Le Fantôme de l'Opéra

Poisoned Pen Press
January 2, 2022 January 10, 2022

Every night at the Palais Garnier, hundreds of guests sit on the edge of velvet-covered seats, waiting for prima donna La Carlotta to take the stage. But when her voice fails her, La Carlotta is replaced with unknown understudy Christine Daaé, a young soprano whose vibrant singing fills every corner of the house and wins her a slew of admirers, including an old childhood friend who soon professes his love for her. But unknown to Christine is another man, who lurks out of sight behind the heavy curtains of the opera, who can move about the building undetected, who will do anything to make sure Christine will keep singing just for him…
This curated edition of The Phantom of the Opera, based on the original 1911 English translation by Alexander Teixeira de Mattos, brings an iconic story of love and obsession to today's readers and illuminates the timeless appeal of Leroux's masterpiece.

About the book

First book of the year.
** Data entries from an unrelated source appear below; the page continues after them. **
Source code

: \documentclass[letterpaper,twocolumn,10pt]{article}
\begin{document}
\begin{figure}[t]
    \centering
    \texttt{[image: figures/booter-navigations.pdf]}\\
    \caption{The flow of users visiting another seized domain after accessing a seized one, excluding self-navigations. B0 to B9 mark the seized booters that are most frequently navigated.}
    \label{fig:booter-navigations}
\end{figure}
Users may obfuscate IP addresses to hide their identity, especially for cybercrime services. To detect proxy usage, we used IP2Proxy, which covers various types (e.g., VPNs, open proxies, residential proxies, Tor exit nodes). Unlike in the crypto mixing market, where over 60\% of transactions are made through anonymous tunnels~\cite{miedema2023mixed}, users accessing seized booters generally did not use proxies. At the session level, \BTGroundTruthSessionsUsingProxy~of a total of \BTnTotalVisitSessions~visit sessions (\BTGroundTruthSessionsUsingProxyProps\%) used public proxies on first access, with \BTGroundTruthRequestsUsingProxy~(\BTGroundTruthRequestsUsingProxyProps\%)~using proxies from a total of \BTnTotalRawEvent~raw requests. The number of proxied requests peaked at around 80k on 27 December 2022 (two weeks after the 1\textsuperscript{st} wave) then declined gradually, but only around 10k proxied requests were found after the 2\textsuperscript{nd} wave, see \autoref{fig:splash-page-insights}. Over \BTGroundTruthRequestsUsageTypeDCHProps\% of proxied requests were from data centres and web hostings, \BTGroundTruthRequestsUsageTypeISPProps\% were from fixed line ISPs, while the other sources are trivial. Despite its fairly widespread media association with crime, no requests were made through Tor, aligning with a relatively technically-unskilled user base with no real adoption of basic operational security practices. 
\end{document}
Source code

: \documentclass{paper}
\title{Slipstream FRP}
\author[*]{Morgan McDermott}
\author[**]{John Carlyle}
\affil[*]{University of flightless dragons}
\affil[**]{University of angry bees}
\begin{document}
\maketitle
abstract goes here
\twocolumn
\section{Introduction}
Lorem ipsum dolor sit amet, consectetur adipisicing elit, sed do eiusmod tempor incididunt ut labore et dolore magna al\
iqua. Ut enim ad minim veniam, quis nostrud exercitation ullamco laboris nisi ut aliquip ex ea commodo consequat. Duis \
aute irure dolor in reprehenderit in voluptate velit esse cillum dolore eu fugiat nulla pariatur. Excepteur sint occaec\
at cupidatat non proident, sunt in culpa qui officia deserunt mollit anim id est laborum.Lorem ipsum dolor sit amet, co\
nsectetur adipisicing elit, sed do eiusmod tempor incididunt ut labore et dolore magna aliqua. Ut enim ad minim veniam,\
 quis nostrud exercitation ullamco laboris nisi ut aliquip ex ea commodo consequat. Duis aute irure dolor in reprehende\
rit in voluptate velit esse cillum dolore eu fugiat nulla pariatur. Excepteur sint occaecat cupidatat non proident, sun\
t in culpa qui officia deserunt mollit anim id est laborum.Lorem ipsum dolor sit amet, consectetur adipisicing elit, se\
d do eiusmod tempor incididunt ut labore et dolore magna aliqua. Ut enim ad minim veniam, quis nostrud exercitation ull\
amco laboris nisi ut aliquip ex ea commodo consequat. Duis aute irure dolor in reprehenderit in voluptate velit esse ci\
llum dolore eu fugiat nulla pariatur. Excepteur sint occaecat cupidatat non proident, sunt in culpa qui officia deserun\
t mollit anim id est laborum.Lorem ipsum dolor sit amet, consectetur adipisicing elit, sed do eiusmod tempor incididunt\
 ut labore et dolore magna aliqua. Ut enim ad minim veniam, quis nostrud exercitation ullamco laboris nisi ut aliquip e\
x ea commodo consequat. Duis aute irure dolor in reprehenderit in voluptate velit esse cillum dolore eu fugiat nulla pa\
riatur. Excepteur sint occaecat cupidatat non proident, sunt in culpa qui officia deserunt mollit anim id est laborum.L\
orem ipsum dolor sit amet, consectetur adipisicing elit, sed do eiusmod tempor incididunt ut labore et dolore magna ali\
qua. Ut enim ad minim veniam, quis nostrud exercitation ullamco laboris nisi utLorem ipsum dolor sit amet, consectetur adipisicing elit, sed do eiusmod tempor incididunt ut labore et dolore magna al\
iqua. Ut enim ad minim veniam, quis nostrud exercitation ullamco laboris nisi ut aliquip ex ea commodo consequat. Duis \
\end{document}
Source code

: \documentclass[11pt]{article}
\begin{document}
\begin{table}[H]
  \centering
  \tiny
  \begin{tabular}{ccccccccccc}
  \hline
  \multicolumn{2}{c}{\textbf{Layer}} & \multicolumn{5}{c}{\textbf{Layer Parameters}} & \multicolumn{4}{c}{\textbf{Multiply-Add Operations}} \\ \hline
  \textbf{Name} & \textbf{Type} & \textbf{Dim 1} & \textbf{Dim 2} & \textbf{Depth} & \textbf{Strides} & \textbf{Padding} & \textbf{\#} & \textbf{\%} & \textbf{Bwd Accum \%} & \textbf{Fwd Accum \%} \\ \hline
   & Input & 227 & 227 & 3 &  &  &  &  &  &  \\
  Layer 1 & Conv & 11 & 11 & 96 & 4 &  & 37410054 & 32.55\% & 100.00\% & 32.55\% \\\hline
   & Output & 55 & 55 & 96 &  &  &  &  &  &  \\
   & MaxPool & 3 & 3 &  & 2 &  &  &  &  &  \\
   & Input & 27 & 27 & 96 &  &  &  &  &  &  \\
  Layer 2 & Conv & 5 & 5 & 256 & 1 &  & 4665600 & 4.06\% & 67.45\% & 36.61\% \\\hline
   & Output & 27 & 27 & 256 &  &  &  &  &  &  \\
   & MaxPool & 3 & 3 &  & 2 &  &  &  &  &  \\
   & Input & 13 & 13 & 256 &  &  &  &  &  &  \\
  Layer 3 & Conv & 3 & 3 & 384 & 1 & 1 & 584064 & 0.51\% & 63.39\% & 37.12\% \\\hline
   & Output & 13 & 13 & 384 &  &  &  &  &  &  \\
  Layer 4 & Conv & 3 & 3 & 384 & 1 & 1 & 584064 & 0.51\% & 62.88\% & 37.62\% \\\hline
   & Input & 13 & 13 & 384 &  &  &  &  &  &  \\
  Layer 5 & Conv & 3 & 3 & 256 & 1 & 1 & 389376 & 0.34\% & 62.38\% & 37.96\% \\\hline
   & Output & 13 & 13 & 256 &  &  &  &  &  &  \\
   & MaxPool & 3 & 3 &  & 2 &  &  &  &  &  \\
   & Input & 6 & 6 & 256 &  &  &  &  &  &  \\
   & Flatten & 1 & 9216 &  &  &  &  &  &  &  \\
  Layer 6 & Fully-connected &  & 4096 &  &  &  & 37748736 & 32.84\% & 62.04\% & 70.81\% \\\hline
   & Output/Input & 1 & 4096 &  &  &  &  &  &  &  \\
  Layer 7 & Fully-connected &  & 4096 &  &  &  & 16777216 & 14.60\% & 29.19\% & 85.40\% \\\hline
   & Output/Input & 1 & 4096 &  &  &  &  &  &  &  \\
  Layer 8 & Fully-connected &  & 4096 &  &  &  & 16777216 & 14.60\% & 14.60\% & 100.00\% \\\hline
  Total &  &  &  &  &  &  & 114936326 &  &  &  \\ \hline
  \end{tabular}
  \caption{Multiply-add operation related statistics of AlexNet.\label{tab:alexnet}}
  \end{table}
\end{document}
As a first reading, I decided to immerse myself in the classics and read The Phantom of the Opera. For various reasons. First of all my favorite skater played this music and since I can’t find the movie, I decided to read the story. Second is the favorite book of a booktuber that I follow and I wanted to see why.
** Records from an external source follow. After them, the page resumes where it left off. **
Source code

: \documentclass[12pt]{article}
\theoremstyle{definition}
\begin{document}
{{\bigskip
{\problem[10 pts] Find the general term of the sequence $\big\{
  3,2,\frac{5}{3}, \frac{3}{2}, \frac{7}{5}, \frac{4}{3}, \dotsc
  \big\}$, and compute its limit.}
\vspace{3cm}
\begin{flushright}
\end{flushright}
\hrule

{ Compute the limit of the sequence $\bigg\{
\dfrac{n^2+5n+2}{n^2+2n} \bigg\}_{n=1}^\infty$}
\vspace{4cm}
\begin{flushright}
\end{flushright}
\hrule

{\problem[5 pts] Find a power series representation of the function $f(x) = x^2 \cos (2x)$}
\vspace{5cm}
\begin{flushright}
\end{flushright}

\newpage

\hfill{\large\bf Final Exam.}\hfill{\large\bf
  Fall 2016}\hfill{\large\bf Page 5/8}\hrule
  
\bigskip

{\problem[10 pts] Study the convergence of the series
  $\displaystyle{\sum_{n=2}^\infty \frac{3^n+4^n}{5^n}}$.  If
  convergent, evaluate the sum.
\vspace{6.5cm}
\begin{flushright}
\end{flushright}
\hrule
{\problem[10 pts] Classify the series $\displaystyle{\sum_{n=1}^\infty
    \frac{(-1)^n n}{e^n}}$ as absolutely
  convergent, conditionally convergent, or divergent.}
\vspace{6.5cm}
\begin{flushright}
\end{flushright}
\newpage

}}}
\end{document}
Poor unfortunate Erik! Should we feel sorry for him? Should we curse him? He was just asking to be someone, like everyone else! He had a heart capable of holding the whole world, but he had to settle for a cave.
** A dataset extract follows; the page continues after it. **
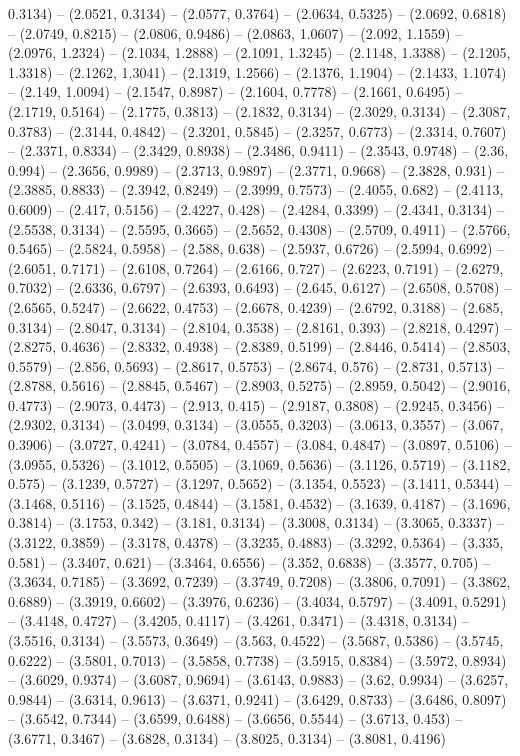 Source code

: 0.3134) -- (2.0521, 0.3134) -- (2.0577, 0.3764) -- (2.0634, 0.5325) -- (2.0692, 0.6818) -- (2.0749, 0.8215) -- (2.0806, 0.9486) -- (2.0863, 1.0607) -- (2.092, 1.1559) -- (2.0976, 1.2324) -- (2.1034, 1.2888) -- (2.1091, 1.3245) -- (2.1148, 1.3388) -- (2.1205, 1.3318) -- (2.1262, 1.3041) -- (2.1319, 1.2566) -- (2.1376, 1.1904) -- (2.1433, 1.1074) -- (2.149, 1.0094) -- (2.1547, 0.8987) -- (2.1604, 0.7778) -- (2.1661, 0.6495) -- (2.1719, 0.5164) -- (2.1775, 0.3813) -- (2.1832, 0.3134) -- (2.3029, 0.3134) -- (2.3087, 0.3783) -- (2.3144, 0.4842) -- (2.3201, 0.5845) -- (2.3257, 0.6773) -- (2.3314, 0.7607) -- (2.3371, 0.8334) -- (2.3429, 0.8938) -- (2.3486, 0.9411) -- (2.3543, 0.9748) -- (2.36, 0.994) -- (2.3656, 0.9989) -- (2.3713, 0.9897) -- (2.3771, 0.9668) -- (2.3828, 0.931) -- (2.3885, 0.8833) -- (2.3942, 0.8249) -- (2.3999, 0.7573) -- (2.4055, 0.682) -- (2.4113, 0.6009) -- (2.417, 0.5156) -- (2.4227, 0.428) -- (2.4284, 0.3399) -- (2.4341, 0.3134) -- (2.5538, 0.3134) -- (2.5595, 0.3665) -- (2.5652, 0.4308) -- (2.5709, 0.4911) -- (2.5766, 0.5465) -- (2.5824, 0.5958) -- (2.588, 0.638) -- (2.5937, 0.6726) -- (2.5994, 0.6992) -- (2.6051, 0.7171) -- (2.6108, 0.7264) -- (2.6166, 0.727) -- (2.6223, 0.7191) -- (2.6279, 0.7032) -- (2.6336, 0.6797) -- (2.6393, 0.6493) -- (2.645, 0.6127) -- (2.6508, 0.5708) -- (2.6565, 0.5247) -- (2.6622, 0.4753) -- (2.6678, 0.4239) -- (2.6792, 0.3188) -- (2.685, 0.3134) -- (2.8047, 0.3134) -- (2.8104, 0.3538) -- (2.8161, 0.393) -- (2.8218, 0.4297) -- (2.8275, 0.4636) -- (2.8332, 0.4938) -- (2.8389, 0.5199) -- (2.8446, 0.5414) -- (2.8503, 0.5579) -- (2.856, 0.5693) -- (2.8617, 0.5753) -- (2.8674, 0.576) -- (2.8731, 0.5713) -- (2.8788, 0.5616) -- (2.8845, 0.5467) -- (2.8903, 0.5275) -- (2.8959, 0.5042) -- (2.9016, 0.4773) -- (2.9073, 0.4473) -- (2.913, 0.415) -- (2.9187, 0.3808) -- (2.9245, 0.3456) -- (2.9302, 0.3134) -- (3.0499, 0.3134) -- (3.0555, 0.3203) -- (3.0613, 0.3557) -- (3.067, 0.3906) -- (3.0727, 0.4241) -- (3.0784, 0.4557) -- (3.084, 0.4847) -- (3.0897, 0.5106) -- (3.0955, 0.5326) -- (3.1012, 0.5505) -- (3.1069, 0.5636) -- (3.1126, 0.5719) -- (3.1182, 0.575) -- (3.1239, 0.5727) -- (3.1297, 0.5652) -- (3.1354, 0.5523) -- (3.1411, 0.5344) -- (3.1468, 0.5116) -- (3.1525, 0.4844) -- (3.1581, 0.4532) -- (3.1639, 0.4187) -- (3.1696, 0.3814) -- (3.1753, 0.342) -- (3.181, 0.3134) -- (3.3008, 0.3134) -- (3.3065, 0.3337) -- (3.3122, 0.3859) -- (3.3178, 0.4378) -- (3.3235, 0.4883) -- (3.3292, 0.5364) -- (3.335, 0.581) -- (3.3407, 0.621) -- (3.3464, 0.6556) -- (3.352, 0.6838) -- (3.3577, 0.705) -- (3.3634, 0.7185) -- (3.3692, 0.7239) -- (3.3749, 0.7208) -- (3.3806, 0.7091) -- (3.3862, 0.6889) -- (3.3919, 0.6602) -- (3.3976, 0.6236) -- (3.4034, 0.5797) -- (3.4091, 0.5291) -- (3.4148, 0.4727) -- (3.4205, 0.4117) -- (3.4261, 0.3471) -- (3.4318, 0.3134) -- (3.5516, 0.3134) -- (3.5573, 0.3649) -- (3.563, 0.4522) -- (3.5687, 0.5386) -- (3.5745, 0.6222) -- (3.5801, 0.7013) -- (3.5858, 0.7738) -- (3.5915, 0.8384) -- (3.5972, 0.8934) -- (3.6029, 0.9374) -- (3.6087, 0.9694) -- (3.6143, 0.9883) -- (3.62, 0.9934) -- (3.6257, 0.9844) -- (3.6314, 0.9613) -- (3.6371, 0.9241) -- (3.6429, 0.8733) -- (3.6486, 0.8097) -- (3.6542, 0.7344) -- (3.6599, 0.6488) -- (3.6656, 0.5544) -- (3.6713, 0.453) -- (3.6771, 0.3467) -- (3.6828, 0.3134) -- (3.8025, 0.3134) -- (3.8081, 0.4196)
This sentence is, perhaps, what resemble the most of the phantom of the opera, also because the many cinematographic transpositions that make the phantom much more human than it is in the book. I have never seen any movies, but I suspected that the book was a bit of the usual “the man with physical disabilities who falls in love with a woman and does everything to make the girl fall in love with him”. And even if I like it as a scenario, if built well, I’m happy to say that this doesn’t happen here. The phantom of the opera is a criminal who does everything to appear normal, but who in the end shows his madness.

What I think

It can be said that his madness was born of concrete facts, his being rejected by his family for his ugliness gave birth to what ultimately became the phantom of the opera, so you can’t blame Erik without understanding his life. And that’s what I like about the book. The fact that in the end Erik was an outcast from society because he did not meet the standards of the time (and even nowadays even if the “ugliness” or physical impairments have become something else). If you forget what he did, you can see an outcast who falls in love and it’s right that even those who are not part of society for various reasons (often due to society itself) can have a normal life, create a family, but if you look at it all, you know that it’s how he got there that is wrong. While it is right that everyone can love, it is not right to force someone to love someone. While it is right that everyone in the world has the right to start a family, you cannot force someone who doesn’t want to be a children cooker to have a family and unfortunately this still happens often nowadays.

The book has many food for thought and is ideal for creating debates. I liked it even though I perhaps preferred the Disney version with the happy ending for the phantom (you know, I’m a sucker for the “damned” who comes to his senses, if done right).